- Born: 1957 or 1958 (age 66–67) East Los Angeles, California, U.S.
- Occupation: Quilter
- Awards: National Heritage Fellow (2024)

= Susan Hudson (quilter) =

American Navajo quilter (born 1957 or 1958)

Susan Hudson (born 1957 or 1958) is an American and Navajo Nation quilter. A 2024 National Heritage Fellow, she works on ledger art quilts with historical narratives, focusing on Navajo history.

==Biography==
Hudson was born in 1957 or 1958 in East Los Angeles, California to the Deeshchíí'nii clan. Three of her ancestors were part of the Long Walk of the Navajo, and her grandmother Mary Ann Foster is a master weaver. As a young child, she sewed and quilted for clothing due to being in poverty, having learned it from her mother Dorothy Woods, who learned it at an American Indian boarding school, before doing so for her children.

Initially starting with quilts made of clothing scraps, Hudson was already making star quilts before Senator Ben Nighthorse Campbell asked her to do them for Native American community events and later convinced her to use quilting for activism. In 2011, she then started creating ledger art quilts with historical narratives, focusing on Navajo history. Her first work, which had a family tree motif, was inspired by a dream she had of seeing her ancestors on a zoetrope, including her grandparents and Narbona. Her art tackles subjects such as the Long Walk of the Navajo, American Indian boarding schools, Missing and Murdered Indigenous Women, and immigration detention in the United States.

Hudson became runner-up at the Heard Museum Guild Indian Fair and Market's quilt division during her first appearance. She later became competing and winner in art contests, later saying at one point that she "beat out Johnny Depp". The Farmington Daily Times called her the "first Navajo quilter to break into juried Native American arts shows by winning first-place prizes in textiles and best-of-show titles". In 2019, she won the Autry Museum of the American West Judge's Choice Award. She was featured on "Quilts", a 2019 episode of Craft in America; she had been invited to the program after her work was noticed by executive producer Carol Sauvion the previous year. In August 2024, she was appointed a National Heritage Fellow. She also co-founded the Navajo Quilt Project, a non-governmental organization which supplies Navajo Nation elders with donated fabric.

As of 2019, Hudson has an art studio in Ignacio, Colorado.
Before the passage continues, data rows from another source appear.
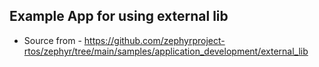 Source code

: ## Example App for using external lib
* Source from - https://github.com/zephyrproject-rtos/zephyr/tree/main/samples/application_development/external_lib
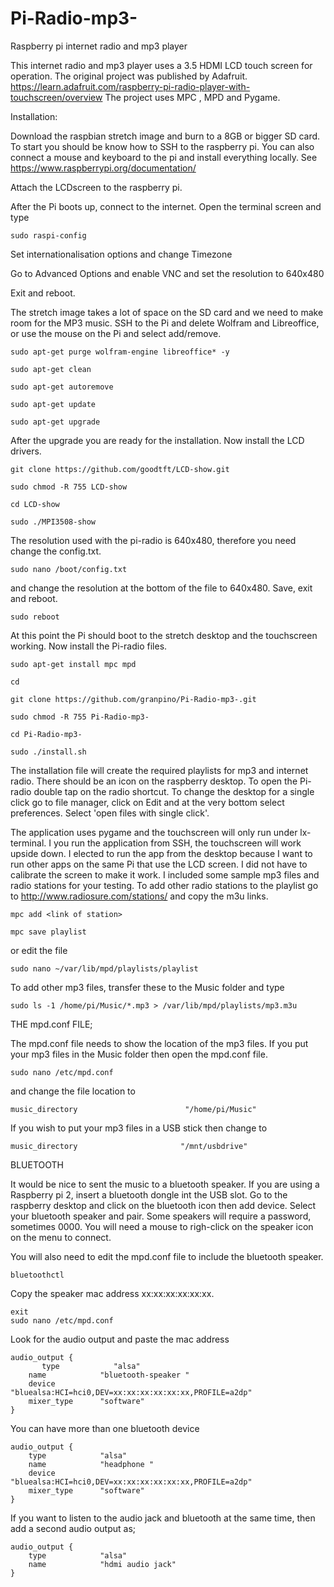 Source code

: # Pi-Radio-mp3-
Raspberry pi internet radio and mp3 player

This internet radio and mp3 player uses a 3.5 HDMI LCD touch screen for operation. The original project was published by Adafruit. https://learn.adafruit.com/raspberry-pi-radio-player-with-touchscreen/overview The project uses MPC , MPD and Pygame.

Installation:

Download the raspbian stretch image and burn to a 8GB or bigger SD card. To start you should be know how to SSH to the      raspberry pi. You can also connect a mouse and keyboard to the pi and install everything locally. See https://www.raspberrypi.org/documentation/

Attach the LCDscreen to the raspberry pi. 

After the Pi boots up, connect to the internet. Open the terminal screen and type

    sudo raspi-config

Set internationalisation options and change Timezone 

Go to Advanced Options and enable VNC and set the resolution to 640x480

Exit and reboot.

The stretch image takes a lot of space on the SD card and we need to make room for the MP3 music. SSH to the Pi and delete Wolfram and Libreoffice, or use the mouse on the Pi and select add/remove.

    sudo apt-get purge wolfram-engine libreoffice* -y

    sudo apt-get clean

    sudo apt-get autoremove

    sudo apt-get update

    sudo apt-get upgrade

After the upgrade you are ready for the installation. Now install the LCD drivers.

    git clone https://github.com/goodtft/LCD-show.git

    sudo chmod -R 755 LCD-show

    cd LCD-show

    sudo ./MPI3508-show

The resolution used with the pi-radio is 640x480, therefore you need change the config.txt.

    sudo nano /boot/config.txt

and change the resolution at the bottom of the file to 640x480. Save, exit and reboot.

    sudo reboot

At this point the Pi should boot to the stretch desktop and the touchscreen working. Now install the Pi-radio files.
    
    sudo apt-get install mpc mpd
    
    cd

    git clone https://github.com/granpino/Pi-Radio-mp3-.git

    sudo chmod -R 755 Pi-Radio-mp3-

    cd Pi-Radio-mp3-

    sudo ./install.sh

The installation file will create the required playlists for mp3 and internet radio. There should be an icon on the raspberry desktop. To open the Pi-radio double tap on the radio shortcut. To change the desktop for a single click go to file manager, click on Edit and at the very bottom select preferences. Select 'open files with single click'.

The application uses pygame and the touchscreen will only run under lx-terminal. I you run the application from SSH, the touchscreen will work upside down. I elected to run the app from the desktop because I want to run other apps on the same Pi that use the LCD screen. I did not have to calibrate the screen to make it work. I included some sample mp3 files and radio stations for your testing. To add other radio stations to the playlist go to http://www.radiosure.com/stations/ and copy the m3u links. 

    mpc add <link of station>

    mpc save playlist

or edit the file 

    sudo nano ~/var/lib/mpd/playlists/playlist

To add other mp3 files, transfer these to the Music folder and type 

    sudo ls -1 /home/pi/Music/*.mp3 > /var/lib/mpd/playlists/mp3.m3u

THE mpd.conf FILE;

The mpd.conf file needs to show the location of the mp3 files. If you put your mp3 files in the Music folder then open the mpd.conf file.

    sudo nano /etc/mpd.conf

and change the file location to

    music_directory                        "/home/pi/Music"

If you wish to put your mp3 files in a USB stick then change to

    music_directory                       "/mnt/usbdrive"

BLUETOOTH

It would be nice to sent the music to a bluetooth speaker. If you are using a Raspberry pi 2, insert a bluetooth dongle int the USB slot. Go to the raspberry desktop and click on the bluetooth icon then add device. Select your bluetooth speaker and pair. Some speakers will require a password, sometimes 0000. You will need a mouse to righ-click on the speaker icon on the menu to connect.

You will also need to edit the mpd.conf file to include the bluetooth speaker.

    bluetoothctl
Copy the speaker mac address xx:xx:xx:xx:xx:xx.

    exit
    sudo nano /etc/mpd.conf

Look for the audio output and paste the mac address

    audio_output {
           type            "alsa"
        name            "bluetooth-speaker "
        device          "bluealsa:HCI=hci0,DEV=xx:xx:xx:xx:xx:xx,PROFILE=a2dp"
        mixer_type      "software"
    }
You can have more than one bluetooth device

    audio_output {
        type            "alsa"
        name            "headphone "
        device          "bluealsa:HCI=hci0,DEV=xx:xx:xx:xx:xx:xx,PROFILE=a2dp"
        mixer_type      "software"
    }
If you want to listen to the audio jack and bluetooth at the same time, then add a second audio output as;

    audio_output {
        type            "alsa"
        name            "hdmi audio jack"
    }


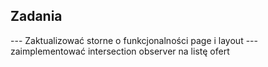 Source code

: ## Zadania
--- Zaktualizować storne o funkcjonalności page i layout
--- zaimplementować intersection observer na listę ofert
  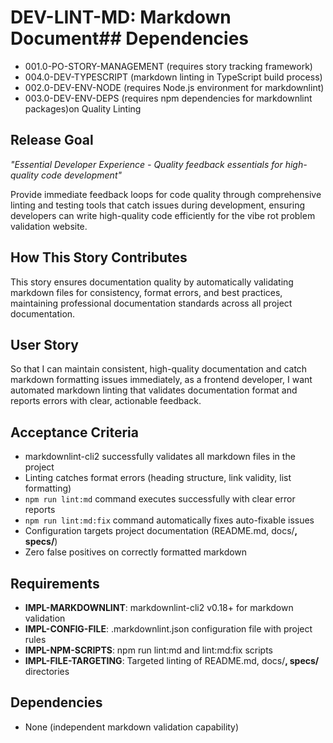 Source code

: # DEV-LINT-MD: Markdown Document## Dependencies

- 001.0-PO-STORY-MANAGEMENT (requires story tracking framework)
- 004.0-DEV-TYPESCRIPT (markdown linting in TypeScript build process)
- 002.0-DEV-ENV-NODE (requires Node.js environment for markdownlint)
- 003.0-DEV-ENV-DEPS (requires npm dependencies for markdownlint packages)on Quality Linting

## Release Goal

_"Essential Developer Experience - Quality feedback essentials for high-quality code development"_

Provide immediate feedback loops for code quality through comprehensive linting and testing tools that catch issues during development, ensuring developers can write high-quality code efficiently for the vibe rot problem validation website.

## How This Story Contributes

This story ensures documentation quality by automatically validating markdown files for consistency, format errors, and best practices, maintaining professional documentation standards across all project documentation.

## User Story

So that I can maintain consistent, high-quality documentation and catch markdown formatting issues immediately, as a frontend developer, I want automated markdown linting that validates documentation format and reports errors with clear, actionable feedback.

## Acceptance Criteria

- markdownlint-cli2 successfully validates all markdown files in the project
- Linting catches format errors (heading structure, link validity, list formatting)
- `npm run lint:md` command executes successfully with clear error reports
- `npm run lint:md:fix` command automatically fixes auto-fixable issues
- Configuration targets project documentation (README.md, docs/**, specs/**)
- Zero false positives on correctly formatted markdown

## Requirements

- **IMPL-MARKDOWNLINT**: markdownlint-cli2 v0.18+ for markdown validation
- **IMPL-CONFIG-FILE**: .markdownlint.json configuration file with project rules
- **IMPL-NPM-SCRIPTS**: npm run lint:md and lint:md:fix scripts
- **IMPL-FILE-TARGETING**: Targeted linting of README.md, docs/**, specs/** directories

## Dependencies

- None (independent markdown validation capability)
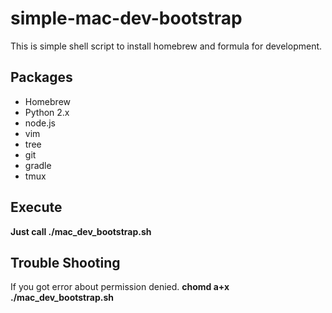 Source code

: simple-mac-dev-bootstrap
========================

This is simple shell script to install homebrew and formula for development.

Packages
--------
- Homebrew
 - Python 2.x
 - node.js
 - vim
 - tree
 - git
 - gradle
 - tmux

Execute
-------
**Just call ./mac_dev_bootstrap.sh**

Trouble Shooting
----------------
If you got error about permission denied.
**chomd a+x ./mac_dev_bootstrap.sh**
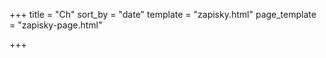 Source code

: +++
title = "Ch"
sort_by = "date"
template = "zapisky.html"
page_template = "zapisky-page.html"

+++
Her quilts go through a long creation process which "can take up to 18 months to complete, including sewing by machine and sewing details and binding by hand". Her work is in the permanent collections of the Autry Museum of the American West, Heard Museum, International Quilt Museum, Museum of Riverside, and the National Museum of the American Indian.

Outside of art, Hudson also works as a federal government employee; regarding any issues with discussing political subjects under that status, she told the Navajo Times in 2019: "It's art. They can’t say anything."

An enrolled Navajo Nation citizen, Hudson is a member of the Kinyaa'áanii clan. She lives in Sheep Springs, New Mexico as of 2024.